_Exercise details_
Your answer should consist of the lines in the listing that hold "venv".

─── Records to process

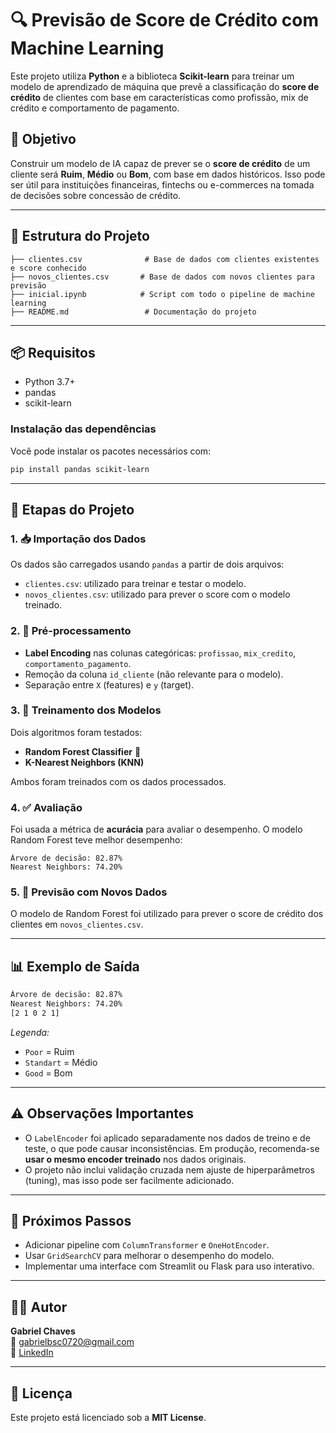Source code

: 
# 🔍 Previsão de Score de Crédito com Machine Learning

Este projeto utiliza **Python** e a biblioteca **Scikit-learn** para treinar um modelo de aprendizado de máquina que prevê a classificação do **score de crédito** de clientes com base em características como profissão, mix de crédito e comportamento de pagamento.

## 🧠 Objetivo

Construir um modelo de IA capaz de prever se o **score de crédito** de um cliente será **Ruim**, **Médio** ou **Bom**, com base em dados históricos. Isso pode ser útil para instituições financeiras, fintechs ou e-commerces na tomada de decisões sobre concessão de crédito.

---

## 📁 Estrutura do Projeto

```
├── clientes.csv              # Base de dados com clientes existentes e score conhecido
├── novos_clientes.csv       # Base de dados com novos clientes para previsão
├── inicial.ipynb            # Script com todo o pipeline de machine learning
├── README.md                 # Documentação do projeto
```

---

## 📦 Requisitos

- Python 3.7+
- pandas
- scikit-learn

### Instalação das dependências

Você pode instalar os pacotes necessários com:

```bash
pip install pandas scikit-learn
```

---

## 🧪 Etapas do Projeto

### 1. 📥 Importação dos Dados

Os dados são carregados usando `pandas` a partir de dois arquivos:

- `clientes.csv`: utilizado para treinar e testar o modelo.
- `novos_clientes.csv`: utilizado para prever o score com o modelo treinado.

### 2. 🧹 Pré-processamento

- **Label Encoding** nas colunas categóricas: `profissao`, `mix_credito`, `comportamento_pagamento`.
- Remoção da coluna `id_cliente` (não relevante para o modelo).
- Separação entre `X` (features) e `y` (target).

### 3. 🧠 Treinamento dos Modelos

Dois algoritmos foram testados:

- **Random Forest Classifier** 🌲
- **K-Nearest Neighbors (KNN)**

Ambos foram treinados com os dados processados.

### 4. ✅ Avaliação

Foi usada a métrica de **acurácia** para avaliar o desempenho. O modelo Random Forest teve melhor desempenho:

```
Árvore de decisão: 82.87%
Nearest Neighbors: 74.20%
```

### 5. 🔮 Previsão com Novos Dados

O modelo de Random Forest foi utilizado para prever o score de crédito dos clientes em `novos_clientes.csv`.

---

## 📊 Exemplo de Saída

```bash
Árvore de decisão: 82.87%
Nearest Neighbors: 74.20%
[2 1 0 2 1]
```

*Legenda:*
- `Poor` = Ruim
- `Standart` = Médio
- `Good` = Bom

---

## ⚠️ Observações Importantes

- O `LabelEncoder` foi aplicado separadamente nos dados de treino e de teste, o que pode causar inconsistências. Em produção, recomenda-se **usar o mesmo encoder treinado** nos dados originais.
- O projeto não inclui validação cruzada nem ajuste de hiperparâmetros (tuning), mas isso pode ser facilmente adicionado.

---

## 🚀 Próximos Passos

- Adicionar pipeline com `ColumnTransformer` e `OneHotEncoder`.
- Usar `GridSearchCV` para melhorar o desempenho do modelo.
- Implementar uma interface com Streamlit ou Flask para uso interativo.

---

## 👨‍💻 Autor

**Gabriel Chaves**  
📧 gabrielbsc0720@gmail.com  
🔗 [LinkedIn](www.linkedin.com/in/gabriel-borges-ch)

---

## 📄 Licença

Este projeto está licenciado sob a **MIT License**.
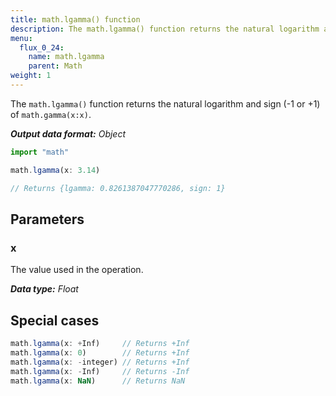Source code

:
 ```yaml
---
title: math.lgamma() function
description: The math.lgamma() function returns the natural logarithm and sign (-1 or +1) of `math.gamma(x:x)`.
menu:
  flux_0_24:
    name: math.lgamma
    parent: Math
weight: 1
---
```


The `math.lgamma()` function returns the natural logarithm and sign (-1 or +1) of `math.gamma(x:x)`.

_**Output data format:** Object_

```js
import "math"

math.lgamma(x: 3.14)

// Returns {lgamma: 0.8261387047770286, sign: 1}
```

## Parameters

### x
The value used in the operation.

_**Data type:** Float_

## Special cases
```js
math.lgamma(x: +Inf)     // Returns +Inf
math.lgamma(x: 0)        // Returns +Inf
math.lgamma(x: -integer) // Returns +Inf
math.lgamma(x: -Inf)     // Returns -Inf
math.lgamma(x: NaN)      // Returns NaN
```
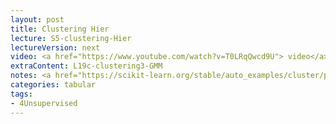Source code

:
 ```yaml
---
layout: post
title: Clustering Hier
lecture: S5-clustering-Hier
lectureVersion: next
video: <a href="https://www.youtube.com/watch?v=T0LRqQwcd9U"> video</a> 
extraContent: L19c-clustering3-GMM 
notes: <a href="https://scikit-learn.org/stable/auto_examples/cluster/plot_linkage_comparison.html#sphx-glr-auto-examples-cluster-plot-linkage-comparison-py"> compare Hier clusterings </a> 
categories: tabular
tags:
- 4Unsupervised
---
```

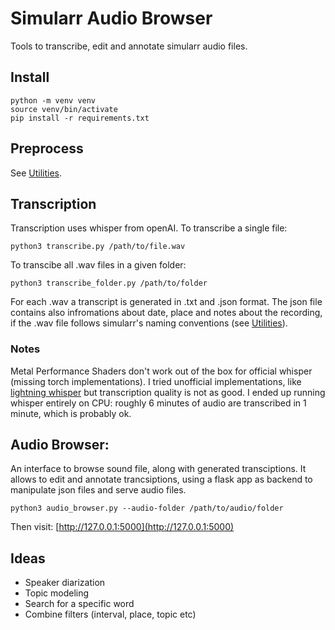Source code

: # Simularr Audio Browser

Tools to transcribe, edit and annotate simularr audio files.

## Install
```
python -m venv venv
source venv/bin/activate
pip install -r requirements.txt
```

## Preprocess

See [Utilities](utilities/readme.md).

## Transcription

Transcription uses whisper from openAI. To transcribe a single file:
```
python3 transcribe.py /path/to/file.wav
```
To transcibe all .wav files in a given folder:
```
python3 transcribe_folder.py /path/to/folder
```
For each .wav a transcript is generated in .txt and .json format. The json file contains also infromations about date, place and notes about the recording, if the .wav file follows simularr's naming conventions (see [Utilities](utilities/readme.md)).

### Notes
Metal Performance Shaders don't work out of the box for official whisper (missing torch implementations). I tried unofficial implementations, like [lightning whisper](https://github.com/mustafaaljadery/lightning-whisper-mlx) but transcription quality is not as good. I ended up running whisper entirely on CPU: roughly 6 minutes of audio are transcribed in 1 minute, which is probably ok.

## Audio Browser:
An interface to browse sound file, along with generated transciptions. It allows to edit and annotate trancsiptions, using a flask app as backend to manipulate json files and serve audio files.
```
python3 audio_browser.py --audio-folder /path/to/audio/folder
```
Then visit: [http://127.0.0.1:5000](http://127.0.0.1:5000)

## Ideas
- Speaker diarization
- Topic modeling
- Search for a specific word
- Combine filters (interval, place, topic etc)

──────

_Solution below_
python -m venv venv
source venv/bin/activate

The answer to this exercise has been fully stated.